Nas últimas semanas, a mídia ocidental produziu diversas matérias sobre a impossibilidade da Ucrânia de apresentar resultados significativos em seu conflito com a Rússia. Analistas veem nessas reportagens um "golpe publicitário" ocidental contra Vladimir Zelensky como maneira de forçá-lo a se resignar e sentar na mesa de negociações.
Sputnik
Será que chegou o momento da Ucrânia negociar a paz? O que falta para Kiev tentar um acordo com a Rússia?
Essas questões e o histórico do conflito entre as duas nações foram abordados pelos jornalistas Melina Saad e Marcelo Castilho, apresentadores do podcast de notícias internacionais da Sputnik Brasil, Mundioka.
Mundioka
Após fracassada contraofensiva, Ucrânia vai negociar a paz?

Como está a situação na Ucrânia hoje?

A situação na Ucrânia não é das melhores, apontam os especialistas ouvidos pela Sputnik.
Se em setembro do ano passado a ofensiva ucraniana encontrou algum sucesso, a contraofensiva deste ano se mostrou como um grande fracasso para as Forças Armadas ucranianas.

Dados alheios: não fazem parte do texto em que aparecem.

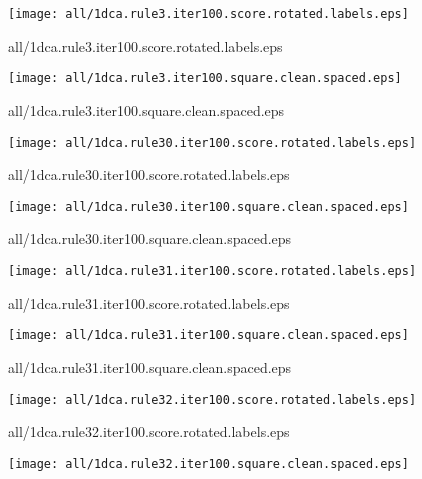 \documentclass{article}
\begin{document}
\begin{center}
\begin{minipage}{\textwidth}
\texttt{[image: all/1dca.rule3.iter100.score.rotated.labels.eps]}
\end{minipage}
\end{center}
{\footnotesize all/1dca.rule3.iter100.score.rotated.labels.eps}
\begin{center}
\begin{minipage}{\textwidth}
\texttt{[image: all/1dca.rule3.iter100.square.clean.spaced.eps]}
\end{minipage}
\end{center}
{\footnotesize all/1dca.rule3.iter100.square.clean.spaced.eps}
\begin{center}
\begin{minipage}{\textwidth}
\texttt{[image: all/1dca.rule30.iter100.score.rotated.labels.eps]}
\end{minipage}
\end{center}
{\footnotesize all/1dca.rule30.iter100.score.rotated.labels.eps}
\begin{center}
\begin{minipage}{\textwidth}
\texttt{[image: all/1dca.rule30.iter100.square.clean.spaced.eps]}
\end{minipage}
\end{center}
{\footnotesize all/1dca.rule30.iter100.square.clean.spaced.eps}
\begin{center}
\begin{minipage}{\textwidth}
\texttt{[image: all/1dca.rule31.iter100.score.rotated.labels.eps]}
\end{minipage}
\end{center}
{\footnotesize all/1dca.rule31.iter100.score.rotated.labels.eps}
\begin{center}
\begin{minipage}{\textwidth}
\texttt{[image: all/1dca.rule31.iter100.square.clean.spaced.eps]}
\end{minipage}
\end{center}
{\footnotesize all/1dca.rule31.iter100.square.clean.spaced.eps}
\begin{center}
\begin{minipage}{\textwidth}
\texttt{[image: all/1dca.rule32.iter100.score.rotated.labels.eps]}
\end{minipage}
\end{center}
{\footnotesize all/1dca.rule32.iter100.score.rotated.labels.eps}
\begin{center}
\begin{minipage}{\textwidth}
\texttt{[image: all/1dca.rule32.iter100.square.clean.spaced.eps]}
\end{minipage}
\end{center}
\end{document}
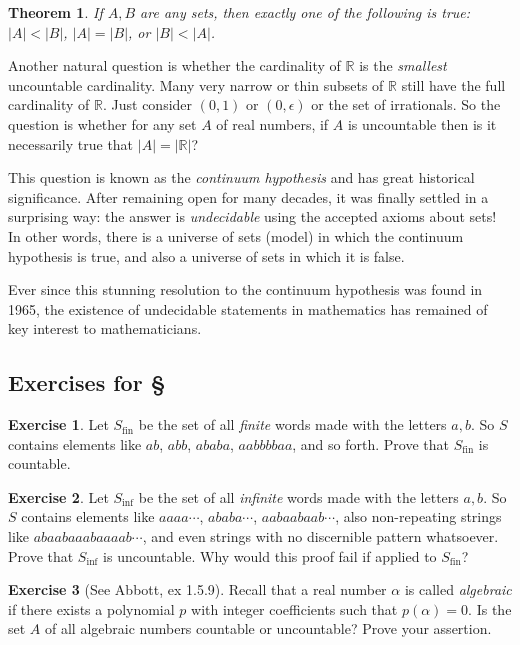 \documentclass[11pt,oneside]{amsbook}
\newcommand{\RR}{\mathbb R}
\theoremstyle{definition}
\newtheorem{exerc}{Exercise}[section]
\theoremstyle{plain}
\newtheorem{thm}{Theorem}[section]
\theoremstyle{definition}
\theoremstyle{remark}
\numberwithin{equation}{section}
\numberwithin{figure}{section}
\begin{document}
\begin{thm}
  If $A,B$ are any sets, then exactly one of the following is true: $|A|<|B|$, $|A|=|B|$, or $|B|<|A|$.
\end{thm}

Another natural question is whether the cardinality of $\RR$ is the \emph{smallest} uncountable cardinality. Many very narrow or thin subsets of $\RR$ still have the full cardinality of $\RR$. Just consider $(0,1)$ or $(0,\epsilon)$ or the set of irrationals. So the question is whether for any set $A$ of real numbers, if $A$ is uncountable then is it necessarily true that $|A|=|\RR|$?

This question is known as the \emph{continuum hypothesis} and has great historical significance. After remaining open for many decades, it was finally settled in a surprising way: the answer is \emph{undecidable} using the accepted axioms about sets! In other words, there is a universe of sets (model) in which the continuum hypothesis is true, and also a universe of sets in which it is false.

Ever since this stunning resolution to the continuum hypothesis was found in 1965, the existence of undecidable statements in mathematics has remained of key interest to mathematicians.

\newpage
\subsection*{Exercises for \S \thesection}

\begin{exerc}
  Let $S_\text{fin}$ be the set of all \emph{finite} words made with the letters $a,b$. So $S$ contains elements like $ab$, $abb$, $ababa$, $aabbbbaa$, and so forth. Prove that $S_\text{fin}$ is countable.
\end{exerc}

\begin{exerc}
  Let $S_\text{inf}$ be the set of all \emph{infinite} words made with the letters $a,b$. So $S$ contains elements like $aaaa\cdots$, $ababa\cdots$, $aabaabaab\cdots$, also non-repeating strings like $abaabaaabaaaab\cdots$, and even strings with no discernible pattern whatsoever. Prove that $S_\text{inf}$ is uncountable. Why would this proof fail if applied to $S_\text{fin}$?
\end{exerc}

\begin{exerc}[See Abbott, ex 1.5.9]
  Recall that a real number $\alpha$ is called \emph{algebraic} if there exists a polynomial $p$ with integer coefficients such that $p(\alpha)=0$. Is the set $A$ of all algebraic numbers countable or uncountable? Prove your assertion.
\end{exerc}
\end{document}
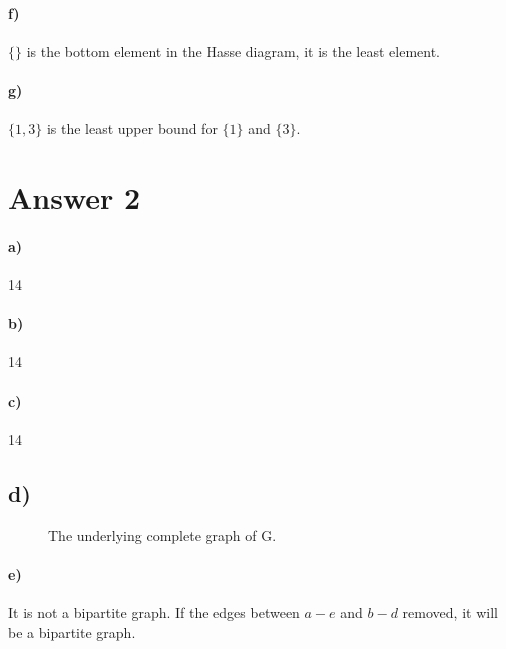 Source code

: \documentclass[12pt]{article}
\begin{document}
\paragraph*{f)}
$\{\}$ is the bottom element in the Hasse diagram, it is the least element.

\paragraph*{g)}
$\{1,3\}$ is the least upper bound for $\{1\}$ and $\{3\}$.


\newpage


\section*{Answer 2}
\paragraph{a)}
14
\paragraph{b)}
14
\paragraph*{c)}
14
\subsection*{d)}
\begin{figure}[H]
	\centering
	
	\caption{The underlying complete graph of G.}	
	\label{fig:t2}
\end{figure}

\paragraph*{e)} It is not a bipartite graph. If the edges between $a-e$ and $b-d$ removed, it will be a bipartite graph.
\end{document}
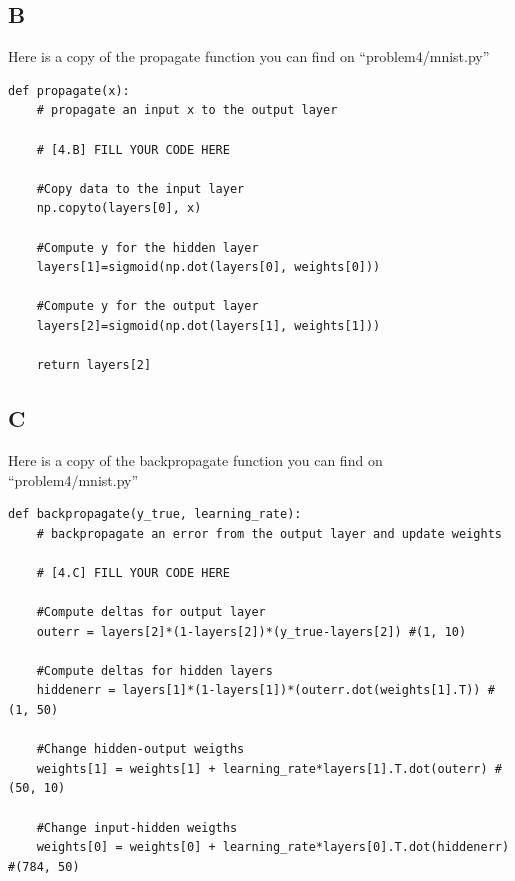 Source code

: \documentclass{article}
\begin{document}
        \subsection{B}
            Here is a copy of the propagate function you can find on ``problem4/mnist.py''\\
            \begin{verbatim}
def propagate(x):
    # propagate an input x to the output layer

    # [4.B] FILL YOUR CODE HERE

    #Copy data to the input layer
    np.copyto(layers[0], x)

    #Compute y for the hidden layer
    layers[1]=sigmoid(np.dot(layers[0], weights[0]))

    #Compute y for the output layer
    layers[2]=sigmoid(np.dot(layers[1], weights[1]))

    return layers[2]
            \end{verbatim}
        \subsection{C}
            Here is a copy of the backpropagate function you can find on ``problem4/mnist.py''\\
            \begin{verbatim}
def backpropagate(y_true, learning_rate):
    # backpropagate an error from the output layer and update weights

    # [4.C] FILL YOUR CODE HERE

    #Compute deltas for output layer
    outerr = layers[2]*(1-layers[2])*(y_true-layers[2]) #(1, 10)

    #Compute deltas for hidden layers
    hiddenerr = layers[1]*(1-layers[1])*(outerr.dot(weights[1].T)) #(1, 50)

    #Change hidden-output weigths
    weights[1] = weights[1] + learning_rate*layers[1].T.dot(outerr) #(50, 10)

    #Change input-hidden weigths
    weights[0] = weights[0] + learning_rate*layers[0].T.dot(hiddenerr) #(784, 50)
            \end{verbatim}
\end{document}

"Ano passado as forças ucranianas, de um jeito até mais espontâneo, conseguiram pegar os russos com certa surpresa", disse Tito Lívio Barcellos Pereira, geógrafo pela Universidade de São Paulo (USP), mestre em estudos estratégicos da defesa e segurança e doutorando em relações internacionais pelo Programa de Pós-Graduação San Tiago Dantas.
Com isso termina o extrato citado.